* REQUIRED ACTION
Reproduce, exactly, the lines of the material below from the line containing "Shows available updates" through the line containing "#### *Import This Command*", with both end lines included and nothing else.

-- Opening Marker --

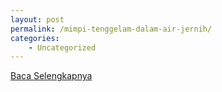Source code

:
 ```yaml
---
layout: post
permalink: /mimpi-tenggelam-dalam-air-jernih/
categories:
    - Uncategorized
---
```


[Baca Selengkapnya](/09)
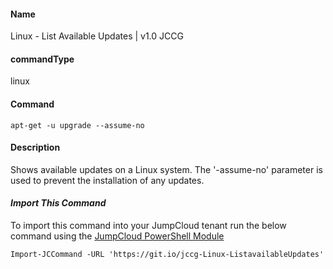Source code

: #### Name

Linux - List Available Updates | v1.0 JCCG

#### commandType

linux

#### Command

```
apt-get -u upgrade --assume-no
```

#### Description

Shows available updates on a Linux system. The '-assume-no' parameter is used to prevent the installation of any updates.

#### *Import This Command*

To import this command into your JumpCloud tenant run the below command using the [JumpCloud PowerShell Module](https://github.com/TheJumpCloud/support/wiki/Installing-the-JumpCloud-PowerShell-Module)

```
Import-JCCommand -URL 'https://git.io/jccg-Linux-ListavailableUpdates'
```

-- Closing Marker --

* RESPONSE
Shows available updates on a Linux system. The '-assume-no' parameter is used to prevent the installation of any updates.

#### *Import This Command*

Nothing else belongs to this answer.